With this bomb-shell in the bag, the third version of my pre-print rose from the ashes of the second. We demoted the DHFR and HIV-1 data sets to the Supplement, and included an analysis on our performance with a de facto benchmark mock community introduced by Chris Quince in its place. The data sets and evaluation mechanisms that our previous reviewers found unrepresentative and convoluted were gone. I even got to include a Circos plot.

Once more, we substantially updated the manuscript, and released a new pre-print. We made our to bioRxiv to much Twitter fanfare, earning over 1,500 views in our first week.

This work also addresses every piece of feedback we’ve had from reviewers in the past. Surely, the publishing process would now finally recognise our work and send us out for review, right?

Sadly, the journey of this work is still not smooth sailing, with three of my weekends marred by a Friday desk rejection…

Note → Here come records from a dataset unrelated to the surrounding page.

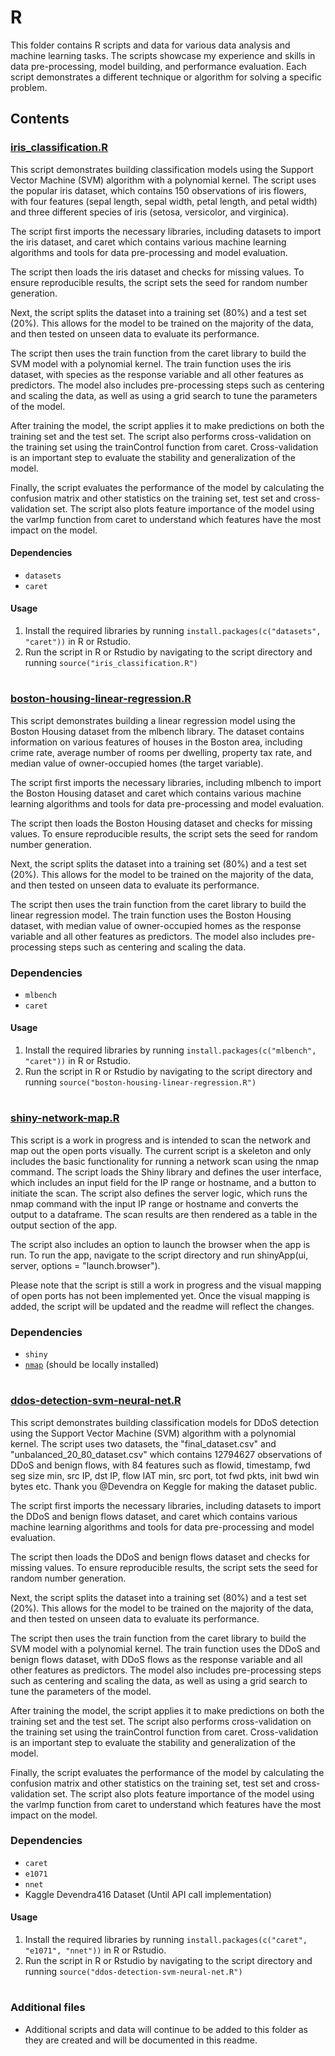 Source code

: # R
This folder contains R scripts and data for various data analysis and machine learning tasks. The scripts showcase my experience and skills in data pre-processing, model building, and performance evaluation. Each script demonstrates a different technique or algorithm for solving a specific problem.

## Contents

### [iris_classification.R](R/iris-classification.R)
This script demonstrates building classification models using the Support Vector Machine (SVM) algorithm with a polynomial kernel. The script uses the popular iris dataset, which contains 150 observations of iris flowers, with four features (sepal length, sepal width, petal length, and petal width) and three different species of iris (setosa, versicolor, and virginica).

The script first imports the necessary libraries, including datasets to import the iris dataset, and caret which contains various machine learning algorithms and tools for data pre-processing and model evaluation.

The script then loads the iris dataset and checks for missing values. To ensure reproducible results, the script sets the seed for random number generation.

Next, the script splits the dataset into a training set (80%) and a test set (20%). This allows for the model to be trained on the majority of the data, and then tested on unseen data to evaluate its performance.

The script then uses the train function from the caret library to build the SVM model with a polynomial kernel. The train function uses the iris dataset, with species as the response variable and all other features as predictors. The model also includes pre-processing steps such as centering and scaling the data, as well as using a grid search to tune the parameters of the model.

After training the model, the script applies it to make predictions on both the training set and the test set. The script also performs cross-validation on the training set using the trainControl function from caret. Cross-validation is an important step to evaluate the stability and generalization of the model.

Finally, the script evaluates the performance of the model by calculating the confusion matrix and other statistics on the training set, test set and cross-validation set. The script also plots feature importance of the model using the varImp function from caret to understand which features have the most impact on the model.

#### Dependencies
- `datasets`
- `caret`

#### Usage
1. Install the required libraries by running `install.packages(c("datasets", "caret"))` in R or Rstudio.
2. Run the script in R or Rstudio by navigating to the script directory and running `source("iris_classification.R")`

#

### [boston-housing-linear-regression.R](R/boston-housing-linear-regression.R)
This script demonstrates building a linear regression model using the Boston Housing dataset from the mlbench library. The dataset contains information on various features of houses in the Boston area, including crime rate, average number of rooms per dwelling, property tax rate, and median value of owner-occupied homes (the target variable).

The script first imports the necessary libraries, including mlbench to import the Boston Housing dataset and caret which contains various machine learning algorithms and tools for data pre-processing and model evaluation.

The script then loads the Boston Housing dataset and checks for missing values. To ensure reproducible results, the script sets the seed for random number generation.

Next, the script splits the dataset into a training set (80%) and a test set (20%). This allows for the model to be trained on the majority of the data, and then tested on unseen data to evaluate its performance.

The script then uses the train function from the caret library to build the linear regression model. The train function uses the Boston Housing dataset, with median value of owner-occupied homes as the response variable and all other features as predictors. The model also includes pre-processing steps such as centering and scaling the data.

### Dependencies
- `mlbench`
- `caret`
#### Usage
1. Install the required libraries by running `install.packages(c("mlbench", "caret"))` in R or Rstudio.
2. Run the script in R or Rstudio by navigating to the script directory and running `source("boston-housing-linear-regression.R")`

#

### [shiny-network-map.R](R/shiny-network-map.R)
This script is a work in progress and is intended to scan the network and map out the open ports visually. The current script is a skeleton and only includes the basic functionality for running a network scan using the nmap command. The script loads the Shiny library and defines the user interface, which includes an input field for the IP range or hostname, and a button to initiate the scan. The script also defines the server logic, which runs the nmap command with the input IP range or hostname and converts the output to a dataframe. The scan results are then rendered as a table in the output section of the app.

The script also includes an option to launch the browser when the app is run. To run the app, navigate to the script directory and run shinyApp(ui, server, options = "launch.browser").

Please note that the script is still a work in progress and the visual mapping of open ports has not been implemented yet. Once the visual mapping is added, the script will be updated and the readme will reflect the changes.

### Dependencies
- `shiny`
- [`nmap`](https://nmap.org/) (should be locally installed)

#

### [ddos-detection-svm-neural-net.R](R/ddos-detection-svm-neural-net.R)
This script demonstrates building classification models for DDoS detection using the Support Vector Machine (SVM) algorithm with a polynomial kernel. The script uses two datasets, the "final_dataset.csv" and "unbalanced_20_80_dataset.csv"  which contains 12794627 observations of DDoS and benign flows, with 84 features such as flowid, timestamp, fwd seg size min, src IP, dst IP, flow IAT min, src port, tot fwd pkts, init bwd win bytes etc. Thank you @Devendra on Keggle for making the dataset public.

The script first imports the necessary libraries, including datasets to import the DDoS and benign flows dataset, and caret which contains various machine learning algorithms and tools for data pre-processing and model evaluation.

The script then loads the DDoS and benign flows dataset and checks for missing values. To ensure reproducible results, the script sets the seed for random number generation.

Next, the script splits the dataset into a training set (80%) and a test set (20%). This allows for the model to be trained on the majority of the data, and then tested on unseen data to evaluate its performance.

The script then uses the train function from the caret library to build the SVM model with a polynomial kernel. The train function uses the DDoS and benign flows dataset, with DDoS flows as the response variable and all other features as predictors. The model also includes pre-processing steps such as centering and scaling the data, as well as using a grid search to tune the parameters of the model.

After training the model, the script applies it to make predictions on both the training set and the test set. The script also performs cross-validation on the training set using the trainControl function from caret. Cross-validation is an important step to evaluate the stability and generalization of the model.

Finally, the script evaluates the performance of the model by calculating the confusion matrix and other statistics on the training set, test set and cross-validation set. The script also plots feature importance of the model using the varImp function from caret to understand which features have the most impact on the model.

### Dependencies
- `caret`
- `e1071`
- `nnet`
- Kaggle Devendra416 Dataset (Until API call implementation)

#### Usage
1. Install the required libraries by running `install.packages(c("caret", "e1071", "nnet"))` in R or Rstudio.
2. Run the script in R or Rstudio by navigating to the script directory and running `source("ddos-detection-svm-neural-net.R")`

#

### Additional files
- Additional scripts and data will continue to be added to this folder as they are created and will be documented in this readme.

…and a fourth desk rejection on the last working day before Christmas was pretty painful. But we are currently grateful to be in discussion with an editor and I am trying to remain hopeful we will get where we want to be in the end. Wish us luck!


In other news…

Of course, I am one for procrastination, and have been keeping busy while all this has been unfolding…

I hosted a national student conference

I am applying for some fellowships

I’ve officially started my thesis…

…which is just as well, because the money is gone

I’ve started making cheap lab tat with my best friend…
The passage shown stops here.